Low-proof drinks are experiencing a welcome renaissance, threading the needle between the high-proof days when everyone was riffing on the Old-Fashioned and the zero-proof revolution of creating adult beverages without alcohol. The light drinks aren't without alcohol, but still delve into intriguing flavor profiles that take advantage of bitter elements, fresh citrus and syrups to deliver a crisp refresher.

Bitterness is part of the allure of the classic low-proof Aperol Spritz. The Italian drink is popular during aperitivo, the Italians' answer to happy hour. Aperitivo is both a time of day — when low-proof drinks are sipped to kick start the appetite — and the name of a variety of liqueurs often categorized for their bitterness.

But not all low-proof cocktails lean on bitterness. Some utilize mixtures of soft syrups or fruity notes that accentuate the lush flavors of its stronger counterpart, which could include wine, kombucha, vermouth and more. They're made to be patio-weather sippers that don't dehydrate the way a navy-strength gin might.

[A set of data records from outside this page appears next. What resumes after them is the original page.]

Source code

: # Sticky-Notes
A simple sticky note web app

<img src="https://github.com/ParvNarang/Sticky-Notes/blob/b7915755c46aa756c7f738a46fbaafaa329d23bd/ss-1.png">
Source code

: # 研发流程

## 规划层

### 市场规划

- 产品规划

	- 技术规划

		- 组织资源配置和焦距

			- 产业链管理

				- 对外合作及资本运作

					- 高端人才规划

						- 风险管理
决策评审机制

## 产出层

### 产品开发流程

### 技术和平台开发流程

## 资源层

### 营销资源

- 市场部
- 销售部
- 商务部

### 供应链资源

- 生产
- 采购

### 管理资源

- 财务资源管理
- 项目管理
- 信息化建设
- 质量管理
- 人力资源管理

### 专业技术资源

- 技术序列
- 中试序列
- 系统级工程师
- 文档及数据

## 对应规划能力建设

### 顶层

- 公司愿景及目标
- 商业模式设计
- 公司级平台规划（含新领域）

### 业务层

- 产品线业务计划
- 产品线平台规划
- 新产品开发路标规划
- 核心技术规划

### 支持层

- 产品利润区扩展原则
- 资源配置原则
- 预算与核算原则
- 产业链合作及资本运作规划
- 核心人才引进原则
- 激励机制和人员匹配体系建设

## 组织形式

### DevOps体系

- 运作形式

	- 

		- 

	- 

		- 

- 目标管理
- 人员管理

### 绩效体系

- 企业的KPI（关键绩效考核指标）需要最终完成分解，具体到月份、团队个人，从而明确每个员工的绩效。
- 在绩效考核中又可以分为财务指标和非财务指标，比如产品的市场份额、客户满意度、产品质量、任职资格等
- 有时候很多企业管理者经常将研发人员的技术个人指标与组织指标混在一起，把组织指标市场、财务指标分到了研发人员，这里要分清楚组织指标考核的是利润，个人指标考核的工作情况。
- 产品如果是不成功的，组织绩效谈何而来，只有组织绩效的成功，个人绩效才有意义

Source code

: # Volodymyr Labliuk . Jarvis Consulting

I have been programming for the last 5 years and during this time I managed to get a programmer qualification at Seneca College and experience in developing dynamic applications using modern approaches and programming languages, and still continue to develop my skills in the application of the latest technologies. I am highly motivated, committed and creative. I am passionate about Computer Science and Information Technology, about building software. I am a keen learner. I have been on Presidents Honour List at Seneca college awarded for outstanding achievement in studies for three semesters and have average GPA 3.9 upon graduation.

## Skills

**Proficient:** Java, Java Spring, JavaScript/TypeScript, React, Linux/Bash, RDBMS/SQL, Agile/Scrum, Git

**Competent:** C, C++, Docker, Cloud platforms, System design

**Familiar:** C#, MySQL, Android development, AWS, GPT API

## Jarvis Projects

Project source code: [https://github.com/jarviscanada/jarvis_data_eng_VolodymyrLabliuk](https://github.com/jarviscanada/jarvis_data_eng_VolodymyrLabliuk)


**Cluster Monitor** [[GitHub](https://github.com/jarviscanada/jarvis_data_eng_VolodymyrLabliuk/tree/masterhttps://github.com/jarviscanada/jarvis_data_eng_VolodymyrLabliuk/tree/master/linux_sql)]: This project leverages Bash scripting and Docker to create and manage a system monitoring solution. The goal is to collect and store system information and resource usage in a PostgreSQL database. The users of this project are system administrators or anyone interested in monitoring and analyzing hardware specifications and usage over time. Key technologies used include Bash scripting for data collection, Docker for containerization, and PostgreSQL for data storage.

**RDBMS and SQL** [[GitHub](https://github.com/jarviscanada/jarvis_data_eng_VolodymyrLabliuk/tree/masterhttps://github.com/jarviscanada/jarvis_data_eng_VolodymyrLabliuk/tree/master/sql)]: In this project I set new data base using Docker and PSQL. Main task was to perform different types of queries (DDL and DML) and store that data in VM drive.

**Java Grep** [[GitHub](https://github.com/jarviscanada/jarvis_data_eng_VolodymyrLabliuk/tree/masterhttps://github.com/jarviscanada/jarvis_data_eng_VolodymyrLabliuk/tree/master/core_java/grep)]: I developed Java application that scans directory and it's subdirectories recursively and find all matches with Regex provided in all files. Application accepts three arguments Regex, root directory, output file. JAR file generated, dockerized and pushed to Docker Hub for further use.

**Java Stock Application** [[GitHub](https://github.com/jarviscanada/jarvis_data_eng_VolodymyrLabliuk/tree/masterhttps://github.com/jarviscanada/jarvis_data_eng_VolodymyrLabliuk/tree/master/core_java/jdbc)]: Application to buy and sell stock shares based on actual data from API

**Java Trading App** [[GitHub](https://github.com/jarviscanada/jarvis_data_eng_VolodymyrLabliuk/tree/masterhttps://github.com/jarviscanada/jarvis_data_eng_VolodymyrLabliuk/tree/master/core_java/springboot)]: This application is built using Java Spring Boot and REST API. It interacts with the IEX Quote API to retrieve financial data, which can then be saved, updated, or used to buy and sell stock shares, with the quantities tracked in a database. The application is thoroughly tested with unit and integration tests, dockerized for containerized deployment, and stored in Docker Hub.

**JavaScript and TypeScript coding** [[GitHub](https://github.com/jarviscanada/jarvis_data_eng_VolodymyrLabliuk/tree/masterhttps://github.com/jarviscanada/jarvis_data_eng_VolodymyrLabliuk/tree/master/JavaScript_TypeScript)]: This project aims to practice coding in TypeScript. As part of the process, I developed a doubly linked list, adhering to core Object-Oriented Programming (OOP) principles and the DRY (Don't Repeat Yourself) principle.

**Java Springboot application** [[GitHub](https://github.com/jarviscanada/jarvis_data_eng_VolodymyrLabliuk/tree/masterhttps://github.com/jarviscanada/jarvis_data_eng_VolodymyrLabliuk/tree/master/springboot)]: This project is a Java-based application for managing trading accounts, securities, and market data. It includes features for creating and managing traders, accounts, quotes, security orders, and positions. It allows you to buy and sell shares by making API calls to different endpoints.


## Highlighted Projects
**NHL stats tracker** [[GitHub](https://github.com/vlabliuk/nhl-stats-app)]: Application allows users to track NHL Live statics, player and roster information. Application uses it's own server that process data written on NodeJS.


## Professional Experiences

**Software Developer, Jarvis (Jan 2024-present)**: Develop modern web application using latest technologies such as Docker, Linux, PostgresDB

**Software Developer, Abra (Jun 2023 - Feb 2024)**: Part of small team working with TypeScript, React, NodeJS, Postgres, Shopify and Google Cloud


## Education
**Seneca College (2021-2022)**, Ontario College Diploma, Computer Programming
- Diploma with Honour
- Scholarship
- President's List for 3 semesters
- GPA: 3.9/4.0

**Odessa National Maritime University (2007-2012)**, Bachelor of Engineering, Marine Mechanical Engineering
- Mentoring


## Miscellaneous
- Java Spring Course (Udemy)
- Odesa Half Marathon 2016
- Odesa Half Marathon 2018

Backing away from higher-proof bottles also gives bartenders the opportunity to experiment with new flavor realms and to creatively deliver drinks to guests who don't want the headaches of heavy drinking. It's a new frontier of flavor that's ideally suited for summertime.

Three to try

Aperol Spritz Jell-O shot

GusGus, 128 Cleveland Av., St. Paul,

It's the most popular "drink" at this new eatery in St. Paul's Merriam Park neighborhood. A mix of Tattersall bitter orange, blood orange juice and bubbly wine are served in a gold wrapper. It's all the effervesce and bittersweetness of the drink in slurp-able form.

Ruby Rose

Volstead House, 1278 Lone Oak Rd., Eagan,

A mix of Cocchi Americano roso and blanco is heightened with a grapefruit cordial and topped with rosé. "You get these really fun stone fruit and strawberry notes from the Cocchi and it's served with this giant grapefruit wheel," says beverage director Ralena Young.

Who Sencha?

Terzo, 2221 W. 50th St., Mpls.,

Tart, slightly tannic green tea kombucha from Sencha is perfectly balanced by the sweet complexities of Bordiga vermouth. A hint of bitterness comes from the vermouth and a spritz of orange blossom bitters adds an aromatic element. It's a perfect drink to transition from day into evening.